Collected data:
########

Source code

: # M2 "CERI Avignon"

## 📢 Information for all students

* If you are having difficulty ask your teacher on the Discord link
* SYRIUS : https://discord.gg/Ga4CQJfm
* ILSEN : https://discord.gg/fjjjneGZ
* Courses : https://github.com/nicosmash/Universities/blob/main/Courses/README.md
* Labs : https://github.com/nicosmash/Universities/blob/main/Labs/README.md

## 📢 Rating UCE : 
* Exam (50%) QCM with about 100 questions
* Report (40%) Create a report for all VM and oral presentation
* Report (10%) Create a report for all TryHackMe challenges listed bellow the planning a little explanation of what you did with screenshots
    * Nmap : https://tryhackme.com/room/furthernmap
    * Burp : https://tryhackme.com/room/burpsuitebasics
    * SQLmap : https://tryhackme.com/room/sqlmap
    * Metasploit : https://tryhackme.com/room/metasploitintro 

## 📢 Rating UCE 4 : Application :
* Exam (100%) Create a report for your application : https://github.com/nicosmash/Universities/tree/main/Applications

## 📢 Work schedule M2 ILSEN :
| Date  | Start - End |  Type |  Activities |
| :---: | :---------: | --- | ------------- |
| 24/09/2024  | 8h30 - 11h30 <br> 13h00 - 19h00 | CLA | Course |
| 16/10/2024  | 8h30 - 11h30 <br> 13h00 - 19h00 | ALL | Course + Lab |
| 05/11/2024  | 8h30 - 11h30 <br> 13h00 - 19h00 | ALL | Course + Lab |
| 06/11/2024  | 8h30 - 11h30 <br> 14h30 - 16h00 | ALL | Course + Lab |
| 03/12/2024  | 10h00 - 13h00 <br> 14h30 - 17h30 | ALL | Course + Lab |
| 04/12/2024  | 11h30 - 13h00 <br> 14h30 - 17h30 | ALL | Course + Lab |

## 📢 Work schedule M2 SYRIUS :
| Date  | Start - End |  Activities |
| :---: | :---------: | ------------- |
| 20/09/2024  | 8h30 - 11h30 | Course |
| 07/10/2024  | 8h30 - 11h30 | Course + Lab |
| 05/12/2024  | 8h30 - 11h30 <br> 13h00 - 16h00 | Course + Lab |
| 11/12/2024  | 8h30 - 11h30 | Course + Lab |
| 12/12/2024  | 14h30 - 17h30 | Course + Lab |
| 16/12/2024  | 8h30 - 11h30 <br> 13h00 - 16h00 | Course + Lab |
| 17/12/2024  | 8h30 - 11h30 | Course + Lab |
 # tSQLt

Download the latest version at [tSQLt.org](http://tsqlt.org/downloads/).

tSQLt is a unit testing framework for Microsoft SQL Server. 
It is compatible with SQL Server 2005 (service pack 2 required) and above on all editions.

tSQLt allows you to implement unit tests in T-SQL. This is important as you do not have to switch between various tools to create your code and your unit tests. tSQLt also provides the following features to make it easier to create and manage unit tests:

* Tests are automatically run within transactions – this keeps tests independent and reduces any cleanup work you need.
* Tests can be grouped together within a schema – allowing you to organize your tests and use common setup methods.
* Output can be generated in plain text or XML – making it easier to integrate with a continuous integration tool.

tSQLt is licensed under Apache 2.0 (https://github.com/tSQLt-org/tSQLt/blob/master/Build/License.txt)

########

Exercise requirements ▸
Word for word, repeat every entry listed above.

Written response ▸
Source code

: # M2 "CERI Avignon"

## 📢 Information for all students

* If you are having difficulty ask your teacher on the Discord link
* SYRIUS : https://discord.gg/Ga4CQJfm
* ILSEN : https://discord.gg/fjjjneGZ
* Courses : https://github.com/nicosmash/Universities/blob/main/Courses/README.md
* Labs : https://github.com/nicosmash/Universities/blob/main/Labs/README.md

## 📢 Rating UCE : 
* Exam (50%) QCM with about 100 questions
* Report (40%) Create a report for all VM and oral presentation
* Report (10%) Create a report for all TryHackMe challenges listed bellow the planning a little explanation of what you did with screenshots
    * Nmap : https://tryhackme.com/room/furthernmap
    * Burp : https://tryhackme.com/room/burpsuitebasics
    * SQLmap : https://tryhackme.com/room/sqlmap
    * Metasploit : https://tryhackme.com/room/metasploitintro 

## 📢 Rating UCE 4 : Application :
* Exam (100%) Create a report for your application : https://github.com/nicosmash/Universities/tree/main/Applications

## 📢 Work schedule M2 ILSEN :
| Date  | Start - End |  Type |  Activities |
| :---: | :---------: | --- | ------------- |
| 24/09/2024  | 8h30 - 11h30 <br> 13h00 - 19h00 | CLA | Course |
| 16/10/2024  | 8h30 - 11h30 <br> 13h00 - 19h00 | ALL | Course + Lab |
| 05/11/2024  | 8h30 - 11h30 <br> 13h00 - 19h00 | ALL | Course + Lab |
| 06/11/2024  | 8h30 - 11h30 <br> 14h30 - 16h00 | ALL | Course + Lab |
| 03/12/2024  | 10h00 - 13h00 <br> 14h30 - 17h30 | ALL | Course + Lab |
| 04/12/2024  | 11h30 - 13h00 <br> 14h30 - 17h30 | ALL | Course + Lab |

## 📢 Work schedule M2 SYRIUS :
| Date  | Start - End |  Activities |
| :---: | :---------: | ------------- |
| 20/09/2024  | 8h30 - 11h30 | Course |
| 07/10/2024  | 8h30 - 11h30 | Course + Lab |
| 05/12/2024  | 8h30 - 11h30 <br> 13h00 - 16h00 | Course + Lab |
| 11/12/2024  | 8h30 - 11h30 | Course + Lab |
| 12/12/2024  | 14h30 - 17h30 | Course + Lab |
| 16/12/2024  | 8h30 - 11h30 <br> 13h00 - 16h00 | Course + Lab |
| 17/12/2024  | 8h30 - 11h30 | Course + Lab |
 # tSQLt

Download the latest version at [tSQLt.org](http://tsqlt.org/downloads/).

tSQLt is a unit testing framework for Microsoft SQL Server. 
It is compatible with SQL Server 2005 (service pack 2 required) and above on all editions.

tSQLt allows you to implement unit tests in T-SQL. This is important as you do not have to switch between various tools to create your code and your unit tests. tSQLt also provides the following features to make it easier to create and manage unit tests:

* Tests are automatically run within transactions – this keeps tests independent and reduces any cleanup work you need.
* Tests can be grouped together within a schema – allowing you to organize your tests and use common setup methods.
* Output can be generated in plain text or XML – making it easier to integrate with a continuous integration tool.

tSQLt is licensed under Apache 2.0 (https://github.com/tSQLt-org/tSQLt/blob/master/Build/License.txt)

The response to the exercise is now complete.